(Stored data entries)
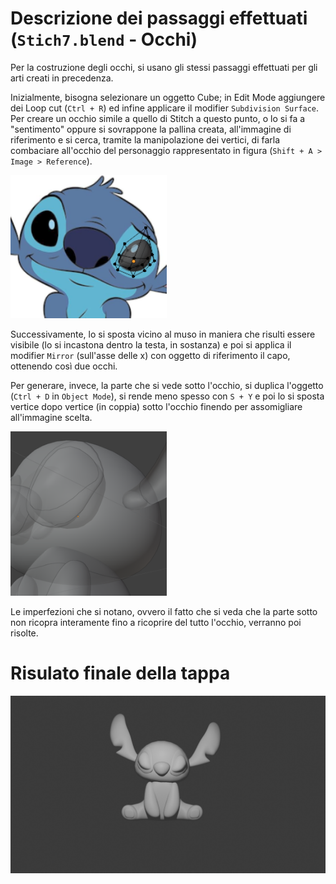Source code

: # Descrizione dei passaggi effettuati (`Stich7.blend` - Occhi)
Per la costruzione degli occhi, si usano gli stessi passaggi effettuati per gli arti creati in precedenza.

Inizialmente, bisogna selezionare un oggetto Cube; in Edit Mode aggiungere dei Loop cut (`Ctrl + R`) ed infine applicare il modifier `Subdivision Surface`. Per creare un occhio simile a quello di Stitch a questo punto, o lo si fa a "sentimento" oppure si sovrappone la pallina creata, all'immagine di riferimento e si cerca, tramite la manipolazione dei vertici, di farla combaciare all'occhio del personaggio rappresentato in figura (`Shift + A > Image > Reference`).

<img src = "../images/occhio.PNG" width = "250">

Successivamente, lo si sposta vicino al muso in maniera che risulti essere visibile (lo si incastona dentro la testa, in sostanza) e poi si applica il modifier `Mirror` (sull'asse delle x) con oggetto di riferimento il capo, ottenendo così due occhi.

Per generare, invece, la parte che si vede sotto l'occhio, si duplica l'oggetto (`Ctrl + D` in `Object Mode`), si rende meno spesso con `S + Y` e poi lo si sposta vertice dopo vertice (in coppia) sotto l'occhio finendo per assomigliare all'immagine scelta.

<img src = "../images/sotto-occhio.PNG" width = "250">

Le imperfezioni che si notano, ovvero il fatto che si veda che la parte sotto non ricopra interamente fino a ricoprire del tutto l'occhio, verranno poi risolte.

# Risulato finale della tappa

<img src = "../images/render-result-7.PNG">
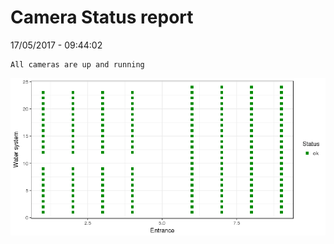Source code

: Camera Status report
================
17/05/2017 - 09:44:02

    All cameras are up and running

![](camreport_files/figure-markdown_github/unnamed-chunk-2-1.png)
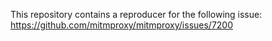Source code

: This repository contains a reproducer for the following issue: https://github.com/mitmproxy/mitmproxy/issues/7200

---

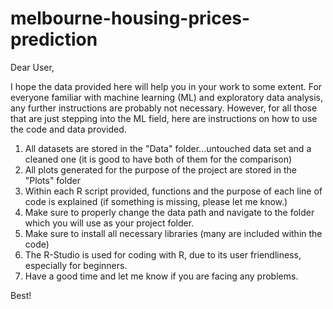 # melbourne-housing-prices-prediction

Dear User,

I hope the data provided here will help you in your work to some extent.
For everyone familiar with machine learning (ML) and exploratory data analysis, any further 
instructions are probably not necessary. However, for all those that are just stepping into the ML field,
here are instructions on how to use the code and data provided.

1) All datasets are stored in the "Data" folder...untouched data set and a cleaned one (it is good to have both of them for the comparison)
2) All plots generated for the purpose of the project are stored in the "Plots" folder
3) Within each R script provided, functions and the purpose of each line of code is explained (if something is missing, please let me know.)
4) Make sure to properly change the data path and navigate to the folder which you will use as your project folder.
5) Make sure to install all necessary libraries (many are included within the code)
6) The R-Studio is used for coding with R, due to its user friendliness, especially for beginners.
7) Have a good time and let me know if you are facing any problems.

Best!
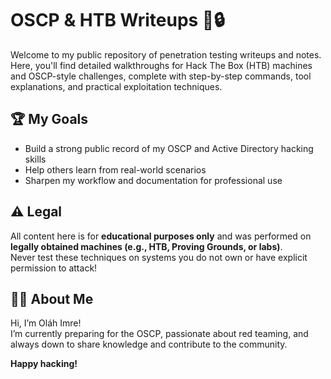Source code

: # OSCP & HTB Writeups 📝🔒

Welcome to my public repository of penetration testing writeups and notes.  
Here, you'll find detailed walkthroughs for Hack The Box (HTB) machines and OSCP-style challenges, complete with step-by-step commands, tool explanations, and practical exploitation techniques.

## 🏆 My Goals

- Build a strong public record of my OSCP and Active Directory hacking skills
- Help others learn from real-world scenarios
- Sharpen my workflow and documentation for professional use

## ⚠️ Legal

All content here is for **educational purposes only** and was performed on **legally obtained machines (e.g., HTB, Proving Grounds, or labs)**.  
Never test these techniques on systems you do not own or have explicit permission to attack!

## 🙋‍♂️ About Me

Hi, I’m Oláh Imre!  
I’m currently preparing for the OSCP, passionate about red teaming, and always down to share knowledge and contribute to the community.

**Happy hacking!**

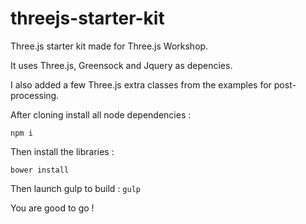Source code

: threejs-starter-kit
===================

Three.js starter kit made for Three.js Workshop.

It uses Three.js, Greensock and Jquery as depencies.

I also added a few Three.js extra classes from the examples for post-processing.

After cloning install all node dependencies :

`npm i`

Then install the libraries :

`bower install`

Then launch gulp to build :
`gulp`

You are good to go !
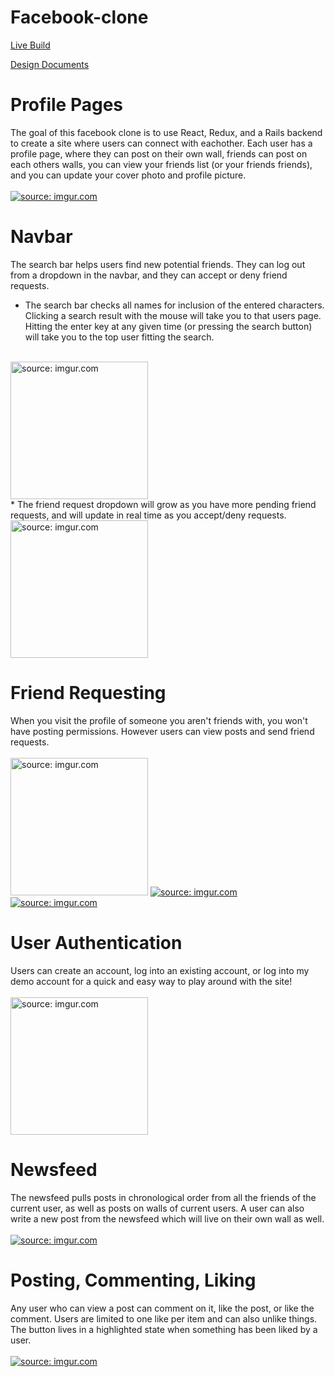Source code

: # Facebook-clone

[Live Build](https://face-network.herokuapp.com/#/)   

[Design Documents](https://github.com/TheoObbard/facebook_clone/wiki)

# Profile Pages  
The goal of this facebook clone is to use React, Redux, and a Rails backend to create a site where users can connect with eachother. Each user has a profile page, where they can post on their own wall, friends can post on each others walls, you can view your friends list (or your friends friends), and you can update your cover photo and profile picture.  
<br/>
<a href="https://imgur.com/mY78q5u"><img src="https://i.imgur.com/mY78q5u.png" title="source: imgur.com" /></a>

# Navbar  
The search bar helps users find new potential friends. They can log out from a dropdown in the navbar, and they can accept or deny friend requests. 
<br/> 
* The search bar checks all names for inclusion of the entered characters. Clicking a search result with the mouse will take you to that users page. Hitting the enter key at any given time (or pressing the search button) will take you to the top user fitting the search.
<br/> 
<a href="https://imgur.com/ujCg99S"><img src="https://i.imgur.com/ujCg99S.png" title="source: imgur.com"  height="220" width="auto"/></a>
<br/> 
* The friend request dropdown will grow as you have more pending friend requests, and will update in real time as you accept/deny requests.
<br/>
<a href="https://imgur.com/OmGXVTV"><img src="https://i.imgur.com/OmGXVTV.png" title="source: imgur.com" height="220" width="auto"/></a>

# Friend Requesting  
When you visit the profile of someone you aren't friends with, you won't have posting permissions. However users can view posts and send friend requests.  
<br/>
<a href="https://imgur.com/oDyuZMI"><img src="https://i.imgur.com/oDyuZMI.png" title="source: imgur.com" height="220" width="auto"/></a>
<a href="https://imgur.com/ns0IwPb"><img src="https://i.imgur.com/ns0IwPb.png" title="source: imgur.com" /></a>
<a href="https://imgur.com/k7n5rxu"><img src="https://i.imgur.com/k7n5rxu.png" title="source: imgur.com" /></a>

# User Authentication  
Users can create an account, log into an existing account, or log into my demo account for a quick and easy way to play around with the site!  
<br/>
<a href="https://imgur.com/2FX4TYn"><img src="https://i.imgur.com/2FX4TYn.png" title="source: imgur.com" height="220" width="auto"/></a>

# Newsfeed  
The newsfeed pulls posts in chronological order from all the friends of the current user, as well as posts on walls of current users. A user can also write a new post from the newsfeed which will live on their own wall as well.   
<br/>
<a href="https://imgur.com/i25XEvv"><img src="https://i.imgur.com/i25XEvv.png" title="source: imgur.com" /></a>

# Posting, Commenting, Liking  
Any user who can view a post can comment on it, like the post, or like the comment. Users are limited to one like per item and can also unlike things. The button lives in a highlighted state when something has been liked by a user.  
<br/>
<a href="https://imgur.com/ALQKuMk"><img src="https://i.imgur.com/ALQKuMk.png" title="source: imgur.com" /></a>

==

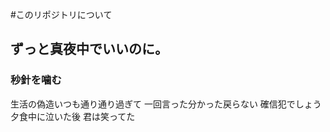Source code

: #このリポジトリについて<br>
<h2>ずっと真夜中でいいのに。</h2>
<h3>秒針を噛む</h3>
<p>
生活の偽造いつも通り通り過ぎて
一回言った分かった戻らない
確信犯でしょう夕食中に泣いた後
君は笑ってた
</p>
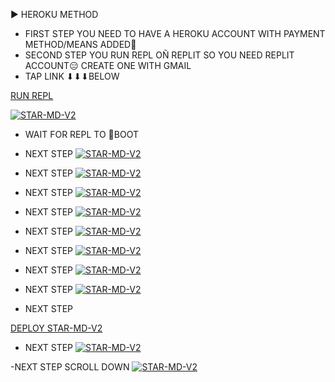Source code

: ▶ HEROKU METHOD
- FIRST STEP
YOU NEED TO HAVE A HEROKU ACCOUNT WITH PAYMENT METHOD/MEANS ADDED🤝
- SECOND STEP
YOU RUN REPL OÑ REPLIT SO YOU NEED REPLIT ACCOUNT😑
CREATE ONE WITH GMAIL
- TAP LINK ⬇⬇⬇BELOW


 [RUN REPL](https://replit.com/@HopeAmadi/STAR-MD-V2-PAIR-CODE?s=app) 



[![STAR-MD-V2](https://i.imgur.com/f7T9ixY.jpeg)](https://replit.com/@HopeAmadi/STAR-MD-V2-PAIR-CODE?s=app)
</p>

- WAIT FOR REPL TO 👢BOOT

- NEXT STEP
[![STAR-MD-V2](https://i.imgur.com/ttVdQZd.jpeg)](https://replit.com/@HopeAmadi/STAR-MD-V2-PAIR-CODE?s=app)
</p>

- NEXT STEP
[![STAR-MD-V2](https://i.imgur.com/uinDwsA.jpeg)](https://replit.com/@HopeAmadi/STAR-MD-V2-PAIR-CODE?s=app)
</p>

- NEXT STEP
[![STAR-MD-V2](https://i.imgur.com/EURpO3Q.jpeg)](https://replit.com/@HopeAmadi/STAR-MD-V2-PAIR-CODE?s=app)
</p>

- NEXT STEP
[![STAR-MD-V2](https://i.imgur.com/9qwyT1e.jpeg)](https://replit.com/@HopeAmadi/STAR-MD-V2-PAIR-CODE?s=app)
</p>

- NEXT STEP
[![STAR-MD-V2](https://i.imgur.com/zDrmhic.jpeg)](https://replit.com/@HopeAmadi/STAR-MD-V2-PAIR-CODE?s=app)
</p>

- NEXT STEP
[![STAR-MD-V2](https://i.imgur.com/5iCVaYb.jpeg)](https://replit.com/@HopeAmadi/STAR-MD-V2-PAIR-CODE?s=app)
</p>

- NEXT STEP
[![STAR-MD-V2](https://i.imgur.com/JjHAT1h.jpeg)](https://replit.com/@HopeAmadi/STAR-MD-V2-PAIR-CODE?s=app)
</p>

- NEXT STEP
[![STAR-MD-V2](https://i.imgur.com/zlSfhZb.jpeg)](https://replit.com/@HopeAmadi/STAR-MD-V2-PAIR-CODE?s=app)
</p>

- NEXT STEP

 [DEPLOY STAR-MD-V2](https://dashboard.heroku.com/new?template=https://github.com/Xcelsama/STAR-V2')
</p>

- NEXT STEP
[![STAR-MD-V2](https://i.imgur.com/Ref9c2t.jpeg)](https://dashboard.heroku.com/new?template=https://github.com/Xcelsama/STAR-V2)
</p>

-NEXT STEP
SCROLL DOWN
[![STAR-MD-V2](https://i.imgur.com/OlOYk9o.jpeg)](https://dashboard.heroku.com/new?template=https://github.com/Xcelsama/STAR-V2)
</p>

About this exercise: Every line with "that" in it should be copied from the entries above.

Response box:
instructions are probably not necessary. However, for all those that are just stepping into the ML field,
* The search bar checks all names for inclusion of the entered characters. Clicking a search result with the mouse will take you to that users page. Hitting the enter key at any given time (or pressing the search button) will take you to the top user fitting the search.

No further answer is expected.